Produce as output only the lines below starting at the line with "Depending on which" and continuing through the line with "In practice, we", each one exactly as written.
== Segment start ==
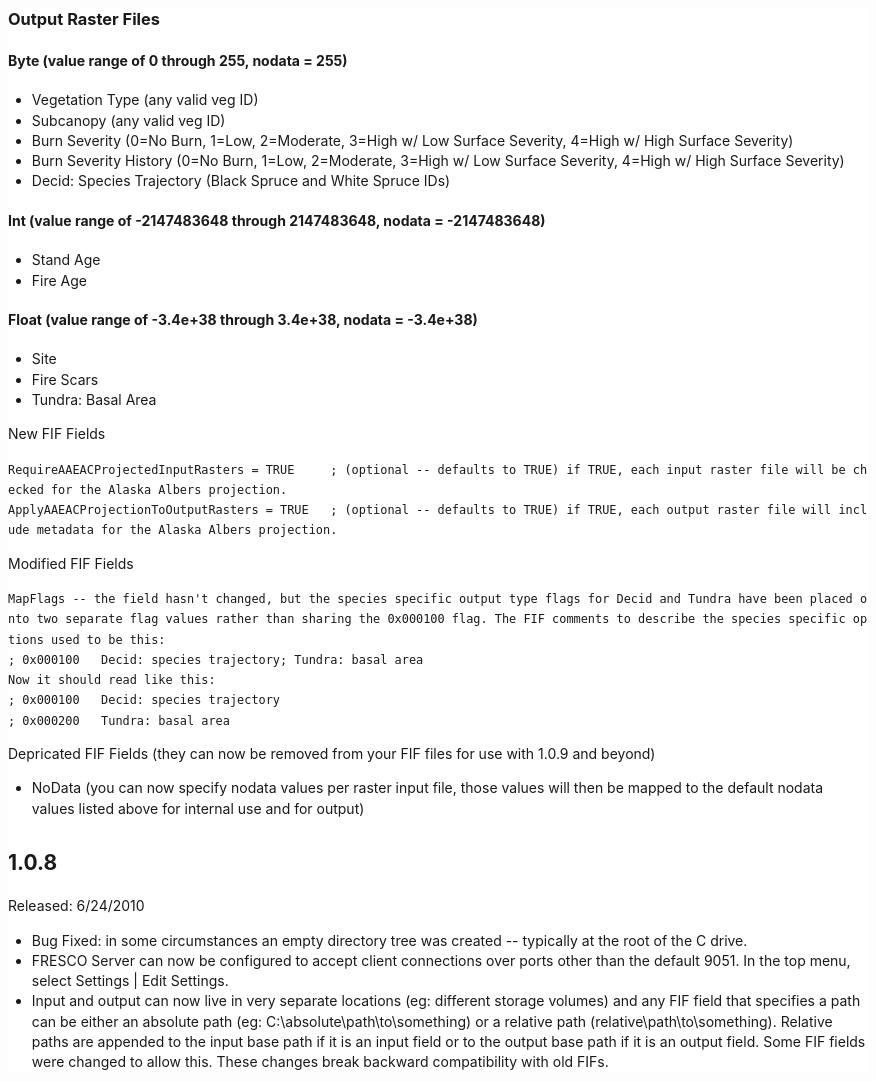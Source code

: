   ### Output Raster Files

  #### Byte (value range of 0 through 255, nodata = 255)

  - Vegetation Type  (any valid veg ID)
  - Subcanopy  (any valid veg ID)
  - Burn Severity (0=No Burn, 1=Low, 2=Moderate, 3=High w/ Low Surface Severity, 4=High w/ High Surface Severity)
  - Burn Severity History (0=No Burn, 1=Low, 2=Moderate, 3=High w/ Low Surface Severity, 4=High w/ High Surface Severity)
  - Decid: Species Trajectory  (Black Spruce and White Spruce IDs)

  #### Int (value range of -2147483648 through 2147483648, nodata = -2147483648)

  - Stand Age
  - Fire Age

  #### Float (value range of -3.4e+38 through 3.4e+38, nodata = -3.4e+38)

  - Site
  - Fire Scars
  - Tundra: Basal Area

  New FIF Fields

  ```
  RequireAAEACProjectedInputRasters = TRUE     ; (optional -- defaults to TRUE) if TRUE, each input raster file will be checked for the Alaska Albers projection.
  ApplyAAEACProjectionToOutputRasters = TRUE   ; (optional -- defaults to TRUE) if TRUE, each output raster file will include metadata for the Alaska Albers projection.
  ```

  Modified FIF Fields

  ```
  MapFlags -- the field hasn't changed, but the species specific output type flags for Decid and Tundra have been placed onto two separate flag values rather than sharing the 0x000100 flag. The FIF comments to describe the species specific options used to be this:
  ; 0x000100   Decid: species trajectory; Tundra: basal area
  Now it should read like this: 
  ; 0x000100   Decid: species trajectory
  ; 0x000200   Tundra: basal area
  ```

  Depricated FIF Fields (they can now be removed from your FIF files for use with 1.0.9 and beyond)

  - NoData (you can now specify nodata values per raster input file, those values will then be mapped to the default nodata values listed above for internal use and for output)

## 1.0.8
Released: 6/24/2010

- Bug Fixed: in some circumstances an empty directory tree was created -- typically at the root of the C drive.
- FRESCO Server can now be configured to accept client connections over ports other than the default 9051. In the top menu, select Settings | Edit Settings.
- Input and output can now live in very separate locations (eg: different storage volumes) and any FIF field that specifies a path can be either an absolute path (eg: C:\absolute\path\to\something\) or a relative path (relative\path\to\something\).  Relative paths are appended to the input base path if it is an input field or to the output base path if it is an output field.  Some FIF fields were changed to allow this.  These changes break backward compatibility with old FIFs.  
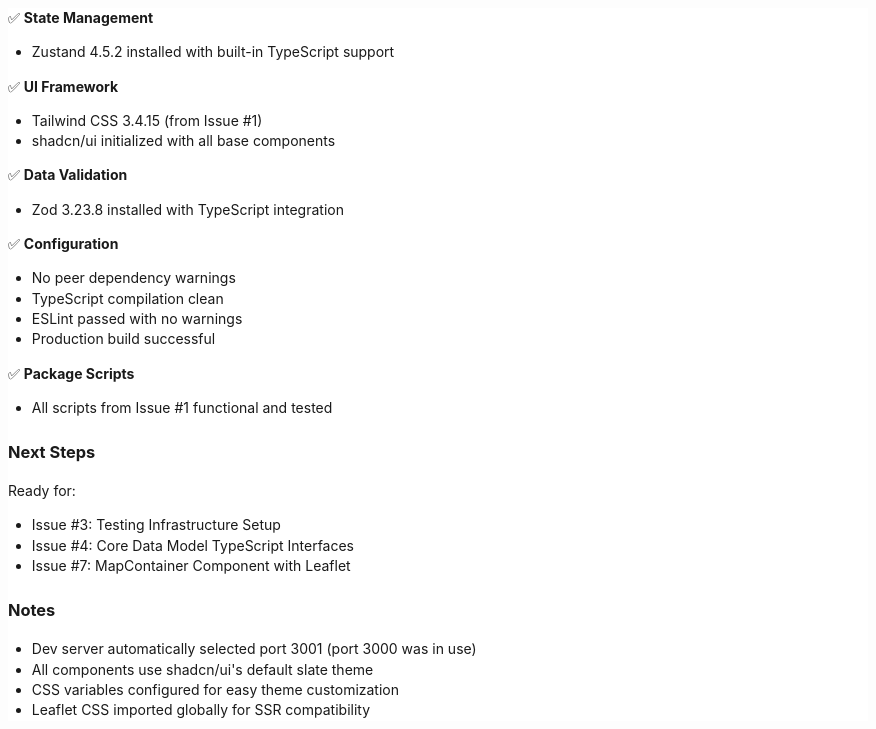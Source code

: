 ✅ **State Management**
- Zustand 4.5.2 installed with built-in TypeScript support

✅ **UI Framework**
- Tailwind CSS 3.4.15 (from Issue #1)
- shadcn/ui initialized with all base components

✅ **Data Validation**
- Zod 3.23.8 installed with TypeScript integration

✅ **Configuration**
- No peer dependency warnings
- TypeScript compilation clean
- ESLint passed with no warnings
- Production build successful

✅ **Package Scripts**
- All scripts from Issue #1 functional and tested

### Next Steps

Ready for:
- Issue #3: Testing Infrastructure Setup
- Issue #4: Core Data Model TypeScript Interfaces
- Issue #7: MapContainer Component with Leaflet

### Notes

- Dev server automatically selected port 3001 (port 3000 was in use)
- All components use shadcn/ui's default slate theme
- CSS variables configured for easy theme customization
- Leaflet CSS imported globally for SSR compatibility
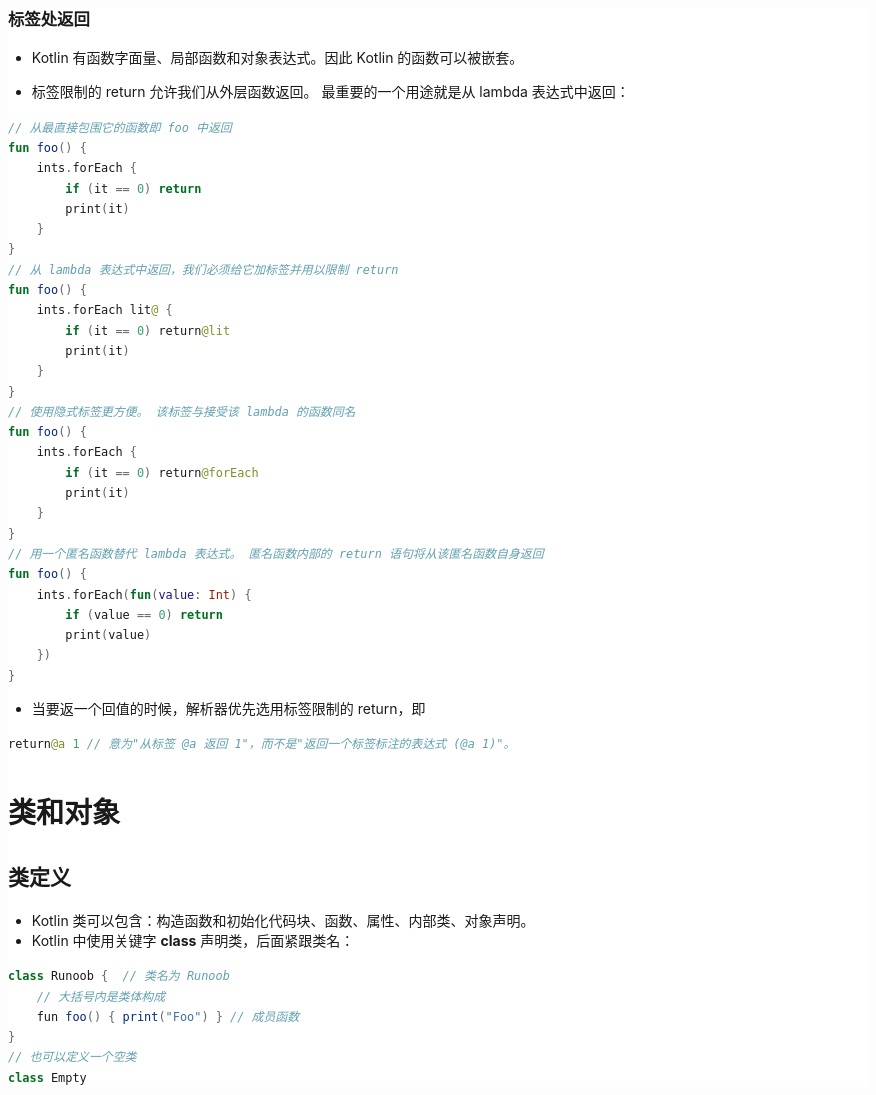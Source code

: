 ### 标签处返回

- Kotlin 有函数字面量、局部函数和对象表达式。因此 Kotlin 的函数可以被嵌套。

- 标签限制的 return 允许我们从外层函数返回。 最重要的一个用途就是从 lambda 表达式中返回：

```kotlin
// 从最直接包围它的函数即 foo 中返回
fun foo() {
    ints.forEach {
        if (it == 0) return
        print(it)
    }
}
// 从 lambda 表达式中返回，我们必须给它加标签并用以限制 return
fun foo() {
    ints.forEach lit@ {
        if (it == 0) return@lit
        print(it)
    }
}
// 使用隐式标签更方便。 该标签与接受该 lambda 的函数同名
fun foo() {
    ints.forEach {
        if (it == 0) return@forEach
        print(it)
    }
}
// 用一个匿名函数替代 lambda 表达式。 匿名函数内部的 return 语句将从该匿名函数自身返回
fun foo() {
    ints.forEach(fun(value: Int) {
        if (value == 0) return
        print(value)
    })
}
```

- 当要返一个回值的时候，解析器优先选用标签限制的 return，即

```kotlin
return@a 1 // 意为"从标签 @a 返回 1"，而不是"返回一个标签标注的表达式 (@a 1)"。
```

# 类和对象

## 类定义

- Kotlin 类可以包含：构造函数和初始化代码块、函数、属性、内部类、对象声明。
- Kotlin 中使用关键字 **class** 声明类，后面紧跟类名：

```java
class Runoob {  // 类名为 Runoob
    // 大括号内是类体构成
    fun foo() { print("Foo") } // 成员函数
}
// 也可以定义一个空类
class Empty
```
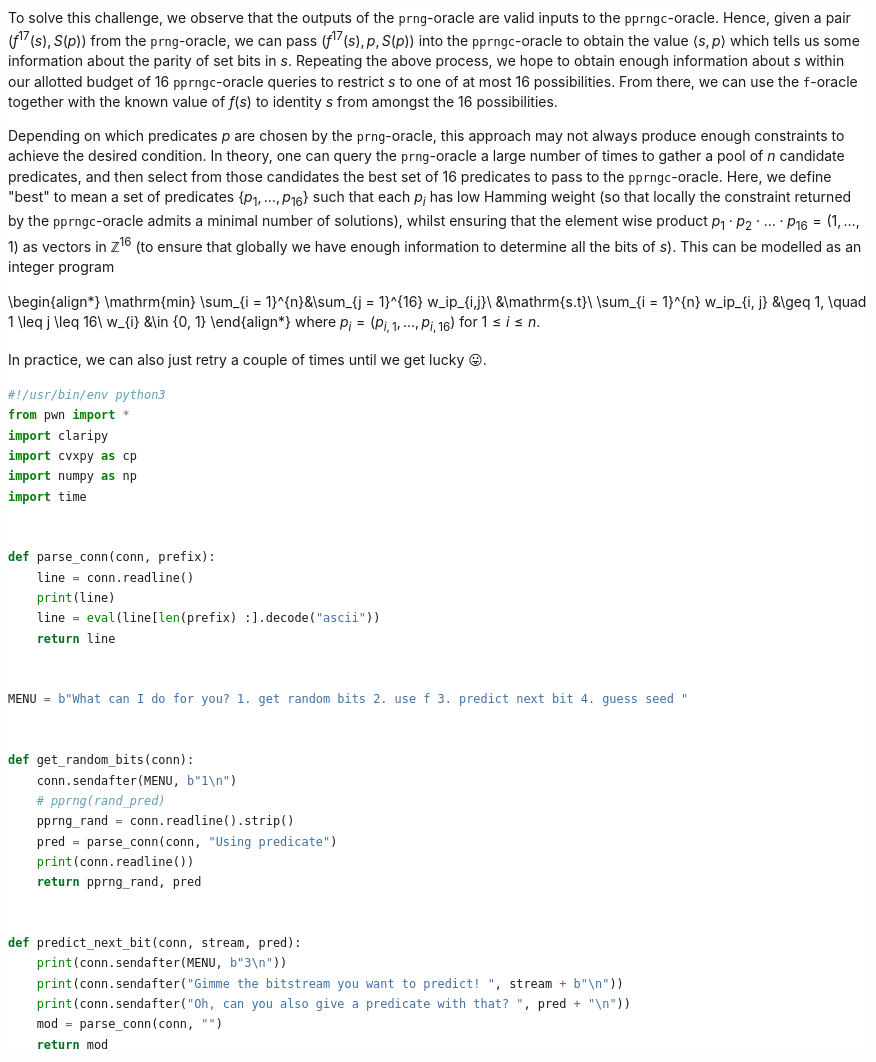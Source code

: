 To solve this challenge, we observe that the outputs of the `prng`-oracle are
valid inputs to the `pprngc`-oracle. Hence, given a pair $(f^{17}(s), S(p))$
from the `prng`-oracle, we can pass $(f^{17}(s), p, S(p))$ into the
`pprngc`-oracle to obtain the value $\langle s, p \rangle$ which tells us some
information about the parity of set bits in $s$. Repeating the above process, we
hope to obtain enough information about $s$ within our allotted budget of 16
`pprngc`-oracle queries to restrict $s$ to one of at most 16 possibilities. From
there, we can use the `f`-oracle together with the known value of $f(s)$ to
identity $s$ from amongst the 16 possibilities.

Depending on which predicates $p$ are chosen by the `prng`-oracle, this approach
may not always produce enough constraints to achieve the desired condition. In
theory, one can query the `prng`-oracle a large number of times to gather a pool
of $n$ candidate predicates, and then select from those candidates the best set
of 16 predicates to pass to the `pprngc`-oracle. Here, we define "best" to mean
a set of predicates $\{p_1, \ldots, p_{16} \}$ such that each $p_i$ has low
Hamming weight (so that locally the constraint returned by the `pprngc`-oracle
admits a minimal number of solutions), whilst ensuring that the element wise
product $p_1 \cdot p_2 \cdot \ldots \cdot p_{16} = (1, \ldots, 1)$ as vectors in
$\mathbb{Z}^{16}$ (to ensure that globally we have enough information to
determine all the bits of $s$). This can be modelled as an integer program

\begin{align*}
\mathrm{min} \sum_{i = 1}^{n}&\sum_{j = 1}^{16} w_ip_{i,j}\\
&\mathrm{s.t}\\
\sum_{i = 1}^{n} w_ip_{i, j} &\geq 1, \quad 1 \leq j \leq 16\\
w_{i} &\in \{0, 1\}
\end{align*}
where $p_i = (p_{i, 1}, \ldots, p_{i, 16})$ for $1 \leq i \leq n$.

In practice, we can also just retry a couple of times until we get lucky 😛.

```python
#!/usr/bin/env python3
from pwn import *
import claripy
import cvxpy as cp
import numpy as np
import time


def parse_conn(conn, prefix):
    line = conn.readline()
    print(line)
    line = eval(line[len(prefix) :].decode("ascii"))
    return line


MENU = b"What can I do for you? 1. get random bits 2. use f 3. predict next bit 4. guess seed "


def get_random_bits(conn):
    conn.sendafter(MENU, b"1\n")
    # pprng(rand_pred)
    pprng_rand = conn.readline().strip()
    pred = parse_conn(conn, "Using predicate")
    print(conn.readline())
    return pprng_rand, pred


def predict_next_bit(conn, stream, pred):
    print(conn.sendafter(MENU, b"3\n"))
    print(conn.sendafter("Gimme the bitstream you want to predict! ", stream + b"\n"))
    print(conn.sendafter("Oh, can you also give a predicate with that? ", pred + "\n"))
    mod = parse_conn(conn, "")
    return mod
```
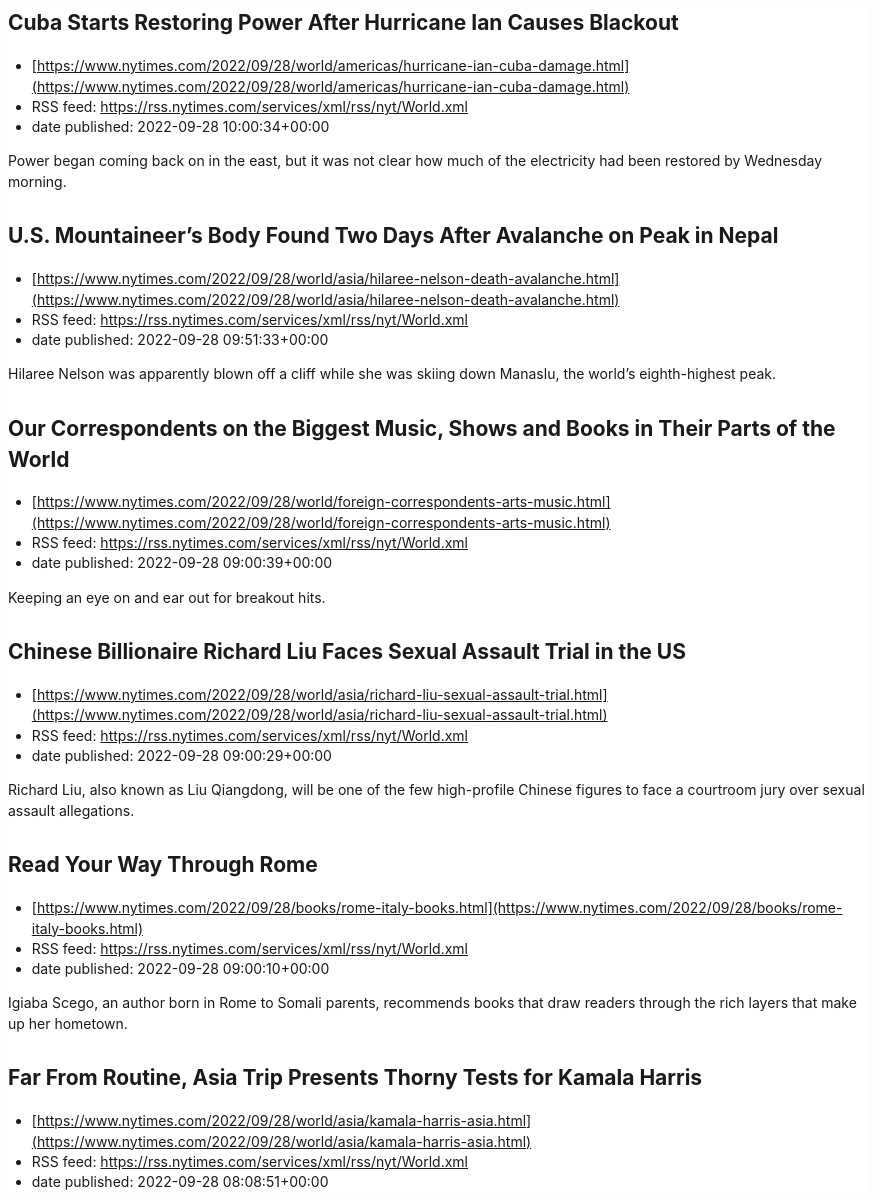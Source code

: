 ## Cuba Starts Restoring Power After Hurricane Ian Causes Blackout
 - [https://www.nytimes.com/2022/09/28/world/americas/hurricane-ian-cuba-damage.html](https://www.nytimes.com/2022/09/28/world/americas/hurricane-ian-cuba-damage.html)
 - RSS feed: https://rss.nytimes.com/services/xml/rss/nyt/World.xml
 - date published: 2022-09-28 10:00:34+00:00

Power began coming back on in the east, but it was not clear how much of the electricity had been restored by Wednesday morning.

## U.S. Mountaineer’s Body Found Two Days After Avalanche on Peak in Nepal
 - [https://www.nytimes.com/2022/09/28/world/asia/hilaree-nelson-death-avalanche.html](https://www.nytimes.com/2022/09/28/world/asia/hilaree-nelson-death-avalanche.html)
 - RSS feed: https://rss.nytimes.com/services/xml/rss/nyt/World.xml
 - date published: 2022-09-28 09:51:33+00:00

Hilaree Nelson was apparently blown off a cliff while she was skiing down Manaslu, the world’s eighth-highest peak.

## Our Correspondents on the Biggest Music, Shows and Books in Their Parts of the World
 - [https://www.nytimes.com/2022/09/28/world/foreign-correspondents-arts-music.html](https://www.nytimes.com/2022/09/28/world/foreign-correspondents-arts-music.html)
 - RSS feed: https://rss.nytimes.com/services/xml/rss/nyt/World.xml
 - date published: 2022-09-28 09:00:39+00:00

Keeping an eye on and ear out for breakout hits.

## Chinese Billionaire Richard Liu Faces Sexual Assault Trial in the US
 - [https://www.nytimes.com/2022/09/28/world/asia/richard-liu-sexual-assault-trial.html](https://www.nytimes.com/2022/09/28/world/asia/richard-liu-sexual-assault-trial.html)
 - RSS feed: https://rss.nytimes.com/services/xml/rss/nyt/World.xml
 - date published: 2022-09-28 09:00:29+00:00

Richard Liu, also known as Liu Qiangdong, will be one of the few high-profile Chinese figures to face a courtroom jury over sexual assault allegations.

## Read Your Way Through Rome
 - [https://www.nytimes.com/2022/09/28/books/rome-italy-books.html](https://www.nytimes.com/2022/09/28/books/rome-italy-books.html)
 - RSS feed: https://rss.nytimes.com/services/xml/rss/nyt/World.xml
 - date published: 2022-09-28 09:00:10+00:00

Igiaba Scego, an author born in Rome to Somali parents, recommends books that draw readers through the rich layers that make up her hometown.

## Far From Routine, Asia Trip Presents Thorny Tests for Kamala Harris
 - [https://www.nytimes.com/2022/09/28/world/asia/kamala-harris-asia.html](https://www.nytimes.com/2022/09/28/world/asia/kamala-harris-asia.html)
 - RSS feed: https://rss.nytimes.com/services/xml/rss/nyt/World.xml
 - date published: 2022-09-28 08:08:51+00:00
== Segment end ==
▶ [EXERCISE SOLUTION]
Depending on which predicates $p$ are chosen by the `prng`-oracle, this approach
may not always produce enough constraints to achieve the desired condition. In
theory, one can query the `prng`-oracle a large number of times to gather a pool
of $n$ candidate predicates, and then select from those candidates the best set
of 16 predicates to pass to the `pprngc`-oracle. Here, we define "best" to mean
a set of predicates $\{p_1, \ldots, p_{16} \}$ such that each $p_i$ has low
Hamming weight (so that locally the constraint returned by the `pprngc`-oracle
admits a minimal number of solutions), whilst ensuring that the element wise
product $p_1 \cdot p_2 \cdot \ldots \cdot p_{16} = (1, \ldots, 1)$ as vectors in
$\mathbb{Z}^{16}$ (to ensure that globally we have enough information to
determine all the bits of $s$). This can be modelled as an integer program

\begin{align*}
\mathrm{min} \sum_{i = 1}^{n}&\sum_{j = 1}^{16} w_ip_{i,j}\\
&\mathrm{s.t}\\
\sum_{i = 1}^{n} w_ip_{i, j} &\geq 1, \quad 1 \leq j \leq 16\\
w_{i} &\in \{0, 1\}
\end{align*}
where $p_i = (p_{i, 1}, \ldots, p_{i, 16})$ for $1 \leq i \leq n$.

In practice, we can also just retry a couple of times until we get lucky 😛.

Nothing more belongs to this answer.